━━ Material for this exercise ━━

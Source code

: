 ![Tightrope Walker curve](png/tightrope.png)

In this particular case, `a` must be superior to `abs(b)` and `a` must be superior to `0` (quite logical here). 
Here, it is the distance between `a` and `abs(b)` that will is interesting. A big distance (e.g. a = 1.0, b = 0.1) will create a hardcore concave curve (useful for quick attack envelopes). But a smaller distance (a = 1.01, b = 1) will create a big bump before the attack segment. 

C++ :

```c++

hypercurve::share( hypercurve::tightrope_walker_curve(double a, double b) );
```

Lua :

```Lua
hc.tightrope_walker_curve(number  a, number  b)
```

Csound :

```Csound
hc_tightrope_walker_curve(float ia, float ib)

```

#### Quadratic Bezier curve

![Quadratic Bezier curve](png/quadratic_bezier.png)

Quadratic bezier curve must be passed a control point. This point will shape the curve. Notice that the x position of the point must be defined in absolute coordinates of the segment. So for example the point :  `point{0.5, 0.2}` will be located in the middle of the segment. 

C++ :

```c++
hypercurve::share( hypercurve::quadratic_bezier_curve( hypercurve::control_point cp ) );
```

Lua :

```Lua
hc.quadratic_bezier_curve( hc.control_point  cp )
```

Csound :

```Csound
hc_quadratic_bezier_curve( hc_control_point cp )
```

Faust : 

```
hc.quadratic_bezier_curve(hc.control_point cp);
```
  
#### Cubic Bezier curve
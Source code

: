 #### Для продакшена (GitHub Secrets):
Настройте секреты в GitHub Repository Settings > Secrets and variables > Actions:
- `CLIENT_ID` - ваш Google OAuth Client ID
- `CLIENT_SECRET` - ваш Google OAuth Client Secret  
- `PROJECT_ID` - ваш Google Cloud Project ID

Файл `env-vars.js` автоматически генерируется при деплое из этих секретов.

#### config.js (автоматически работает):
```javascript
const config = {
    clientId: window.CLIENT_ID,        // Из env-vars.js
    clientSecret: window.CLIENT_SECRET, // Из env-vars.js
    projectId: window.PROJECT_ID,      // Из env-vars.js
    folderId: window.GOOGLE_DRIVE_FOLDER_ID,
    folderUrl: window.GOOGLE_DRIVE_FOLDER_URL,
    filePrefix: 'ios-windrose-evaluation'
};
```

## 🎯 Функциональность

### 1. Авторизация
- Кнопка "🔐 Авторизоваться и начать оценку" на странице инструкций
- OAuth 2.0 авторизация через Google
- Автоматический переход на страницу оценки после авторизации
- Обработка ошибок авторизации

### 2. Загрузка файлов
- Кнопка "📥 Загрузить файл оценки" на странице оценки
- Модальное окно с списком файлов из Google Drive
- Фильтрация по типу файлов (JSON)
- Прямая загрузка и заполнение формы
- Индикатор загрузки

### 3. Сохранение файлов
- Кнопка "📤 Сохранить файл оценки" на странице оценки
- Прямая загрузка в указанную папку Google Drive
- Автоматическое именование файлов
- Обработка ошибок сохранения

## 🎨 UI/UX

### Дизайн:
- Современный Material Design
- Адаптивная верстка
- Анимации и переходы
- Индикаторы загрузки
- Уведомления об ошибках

━━━
━━ Material for this exercise ━━

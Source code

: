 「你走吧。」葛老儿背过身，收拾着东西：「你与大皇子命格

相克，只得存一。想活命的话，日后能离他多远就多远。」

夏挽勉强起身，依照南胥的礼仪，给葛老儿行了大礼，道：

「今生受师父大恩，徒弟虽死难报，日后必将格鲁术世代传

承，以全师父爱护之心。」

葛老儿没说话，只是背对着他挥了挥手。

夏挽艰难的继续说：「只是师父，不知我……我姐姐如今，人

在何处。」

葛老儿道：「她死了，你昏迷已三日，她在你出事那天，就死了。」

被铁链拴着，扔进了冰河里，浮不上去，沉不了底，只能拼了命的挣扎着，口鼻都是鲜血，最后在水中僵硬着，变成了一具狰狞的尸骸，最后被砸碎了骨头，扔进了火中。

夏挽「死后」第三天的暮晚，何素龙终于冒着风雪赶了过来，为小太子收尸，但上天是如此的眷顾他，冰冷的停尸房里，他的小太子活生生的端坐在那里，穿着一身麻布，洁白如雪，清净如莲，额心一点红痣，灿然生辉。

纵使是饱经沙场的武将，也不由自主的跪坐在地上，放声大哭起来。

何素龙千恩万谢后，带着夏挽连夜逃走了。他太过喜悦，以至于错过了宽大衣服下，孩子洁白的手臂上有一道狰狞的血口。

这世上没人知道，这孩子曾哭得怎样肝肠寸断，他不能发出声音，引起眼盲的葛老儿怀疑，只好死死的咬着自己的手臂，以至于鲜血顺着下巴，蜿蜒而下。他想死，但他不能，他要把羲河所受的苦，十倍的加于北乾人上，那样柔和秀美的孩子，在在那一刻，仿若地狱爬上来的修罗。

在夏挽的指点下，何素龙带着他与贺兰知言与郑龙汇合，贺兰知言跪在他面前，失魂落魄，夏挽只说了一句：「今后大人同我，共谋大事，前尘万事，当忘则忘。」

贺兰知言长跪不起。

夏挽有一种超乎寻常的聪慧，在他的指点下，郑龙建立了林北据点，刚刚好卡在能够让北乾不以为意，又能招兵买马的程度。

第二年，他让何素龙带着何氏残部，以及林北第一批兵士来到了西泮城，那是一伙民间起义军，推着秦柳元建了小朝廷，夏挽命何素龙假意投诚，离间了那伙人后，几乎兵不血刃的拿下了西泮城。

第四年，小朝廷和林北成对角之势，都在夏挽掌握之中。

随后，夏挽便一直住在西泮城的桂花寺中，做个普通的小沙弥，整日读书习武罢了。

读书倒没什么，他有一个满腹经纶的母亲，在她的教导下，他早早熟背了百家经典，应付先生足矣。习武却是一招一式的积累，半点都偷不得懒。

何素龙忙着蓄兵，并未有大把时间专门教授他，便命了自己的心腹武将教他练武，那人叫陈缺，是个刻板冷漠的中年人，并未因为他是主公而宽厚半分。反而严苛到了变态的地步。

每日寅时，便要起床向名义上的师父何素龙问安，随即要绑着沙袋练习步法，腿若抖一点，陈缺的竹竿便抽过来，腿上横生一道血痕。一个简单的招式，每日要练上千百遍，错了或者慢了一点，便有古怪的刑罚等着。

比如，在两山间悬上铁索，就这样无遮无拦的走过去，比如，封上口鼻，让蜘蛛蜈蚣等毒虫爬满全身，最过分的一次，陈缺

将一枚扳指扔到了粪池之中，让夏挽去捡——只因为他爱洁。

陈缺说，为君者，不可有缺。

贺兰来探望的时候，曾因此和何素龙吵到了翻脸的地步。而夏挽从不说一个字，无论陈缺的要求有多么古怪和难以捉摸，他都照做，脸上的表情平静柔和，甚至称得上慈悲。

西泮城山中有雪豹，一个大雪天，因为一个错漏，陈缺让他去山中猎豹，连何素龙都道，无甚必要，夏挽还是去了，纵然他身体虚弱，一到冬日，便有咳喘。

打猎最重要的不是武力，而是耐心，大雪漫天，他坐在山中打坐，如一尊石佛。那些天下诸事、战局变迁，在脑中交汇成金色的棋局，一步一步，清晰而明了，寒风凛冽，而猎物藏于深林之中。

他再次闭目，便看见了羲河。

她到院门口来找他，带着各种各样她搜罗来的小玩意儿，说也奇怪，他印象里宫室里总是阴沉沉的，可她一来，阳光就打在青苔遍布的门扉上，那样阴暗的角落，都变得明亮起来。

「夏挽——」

━━━
━━ Material for this exercise ━━

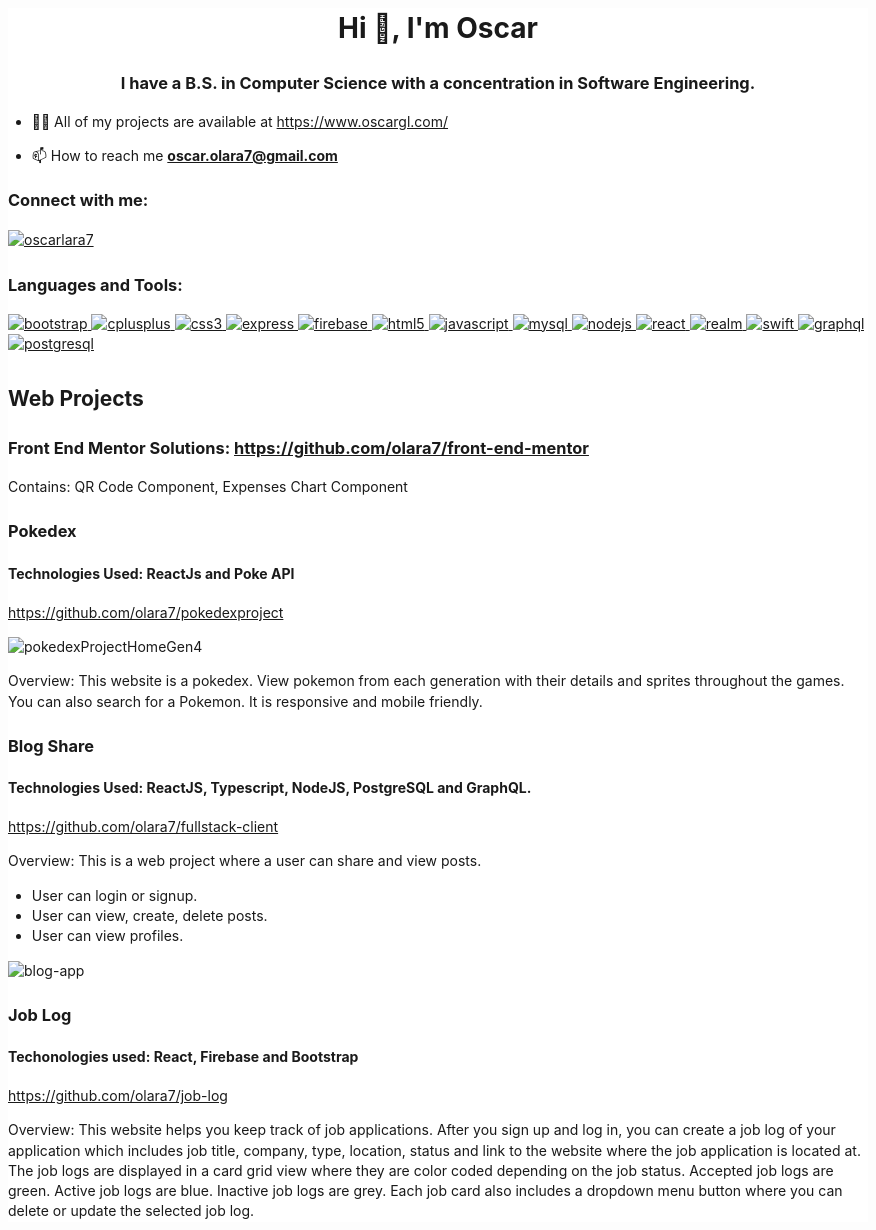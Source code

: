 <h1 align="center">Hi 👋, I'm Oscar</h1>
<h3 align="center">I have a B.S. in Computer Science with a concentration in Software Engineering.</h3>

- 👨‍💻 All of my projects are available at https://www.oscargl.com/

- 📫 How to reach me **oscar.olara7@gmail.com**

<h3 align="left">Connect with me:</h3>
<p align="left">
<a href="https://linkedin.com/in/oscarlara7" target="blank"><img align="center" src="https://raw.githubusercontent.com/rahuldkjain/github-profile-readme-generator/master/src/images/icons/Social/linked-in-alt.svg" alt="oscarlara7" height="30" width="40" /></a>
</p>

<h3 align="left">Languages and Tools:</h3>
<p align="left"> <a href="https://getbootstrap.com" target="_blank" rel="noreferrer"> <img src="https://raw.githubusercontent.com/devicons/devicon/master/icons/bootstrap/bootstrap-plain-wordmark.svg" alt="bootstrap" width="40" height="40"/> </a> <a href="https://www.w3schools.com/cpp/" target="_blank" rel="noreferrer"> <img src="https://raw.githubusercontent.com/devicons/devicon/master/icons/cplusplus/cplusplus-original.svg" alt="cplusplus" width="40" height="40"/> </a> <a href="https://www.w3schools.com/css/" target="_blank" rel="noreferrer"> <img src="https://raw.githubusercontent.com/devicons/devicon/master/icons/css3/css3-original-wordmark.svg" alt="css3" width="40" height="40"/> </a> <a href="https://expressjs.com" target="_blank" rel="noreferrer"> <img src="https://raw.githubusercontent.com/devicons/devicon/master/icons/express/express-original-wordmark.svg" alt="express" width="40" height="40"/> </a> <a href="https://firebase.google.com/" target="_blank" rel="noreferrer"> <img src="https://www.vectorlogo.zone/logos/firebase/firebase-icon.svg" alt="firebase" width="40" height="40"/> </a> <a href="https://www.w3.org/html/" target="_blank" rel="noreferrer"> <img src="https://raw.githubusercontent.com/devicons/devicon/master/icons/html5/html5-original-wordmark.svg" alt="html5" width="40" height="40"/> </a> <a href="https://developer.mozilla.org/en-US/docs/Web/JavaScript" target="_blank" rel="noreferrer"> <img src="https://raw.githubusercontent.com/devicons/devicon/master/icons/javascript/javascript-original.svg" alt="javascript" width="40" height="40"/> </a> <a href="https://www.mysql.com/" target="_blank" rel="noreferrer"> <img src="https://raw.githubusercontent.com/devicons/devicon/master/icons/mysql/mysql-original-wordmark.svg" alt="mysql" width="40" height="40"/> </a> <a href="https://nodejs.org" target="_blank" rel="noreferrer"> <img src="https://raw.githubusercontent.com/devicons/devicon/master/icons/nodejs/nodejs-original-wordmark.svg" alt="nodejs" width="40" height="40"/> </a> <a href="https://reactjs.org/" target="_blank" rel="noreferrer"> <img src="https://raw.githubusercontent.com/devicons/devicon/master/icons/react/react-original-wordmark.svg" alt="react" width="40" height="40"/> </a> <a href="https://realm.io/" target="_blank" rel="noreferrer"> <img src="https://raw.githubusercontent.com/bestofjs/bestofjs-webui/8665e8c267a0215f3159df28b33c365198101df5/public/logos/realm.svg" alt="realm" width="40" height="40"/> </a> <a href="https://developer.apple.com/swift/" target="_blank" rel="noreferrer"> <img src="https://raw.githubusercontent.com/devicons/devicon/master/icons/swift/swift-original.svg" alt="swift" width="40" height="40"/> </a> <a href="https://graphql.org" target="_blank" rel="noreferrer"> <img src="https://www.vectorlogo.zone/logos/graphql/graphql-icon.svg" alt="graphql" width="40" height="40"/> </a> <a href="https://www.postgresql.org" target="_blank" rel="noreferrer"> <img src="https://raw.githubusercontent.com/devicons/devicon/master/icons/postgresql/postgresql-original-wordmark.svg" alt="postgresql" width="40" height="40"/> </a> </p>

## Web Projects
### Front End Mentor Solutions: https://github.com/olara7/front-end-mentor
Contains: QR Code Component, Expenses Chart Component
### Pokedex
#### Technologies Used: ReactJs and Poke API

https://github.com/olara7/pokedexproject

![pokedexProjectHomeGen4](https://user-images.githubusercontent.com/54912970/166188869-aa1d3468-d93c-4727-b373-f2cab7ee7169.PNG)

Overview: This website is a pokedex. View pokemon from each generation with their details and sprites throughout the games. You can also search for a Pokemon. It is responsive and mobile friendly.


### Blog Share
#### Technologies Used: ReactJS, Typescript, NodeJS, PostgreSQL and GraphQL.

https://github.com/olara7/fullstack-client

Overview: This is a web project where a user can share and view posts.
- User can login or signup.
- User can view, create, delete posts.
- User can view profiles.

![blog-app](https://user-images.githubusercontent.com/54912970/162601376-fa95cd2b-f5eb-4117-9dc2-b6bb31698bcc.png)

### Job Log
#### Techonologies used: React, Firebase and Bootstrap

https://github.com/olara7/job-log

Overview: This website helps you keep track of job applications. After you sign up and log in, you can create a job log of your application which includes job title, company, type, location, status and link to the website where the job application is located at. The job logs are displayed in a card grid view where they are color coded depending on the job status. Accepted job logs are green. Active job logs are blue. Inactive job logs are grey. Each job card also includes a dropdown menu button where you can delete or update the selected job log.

━━━

Scan the records above for the string "загрузки", then select every line that holds it.

### Solution to the exercise
- Индикатор загрузки
- Индикаторы загрузки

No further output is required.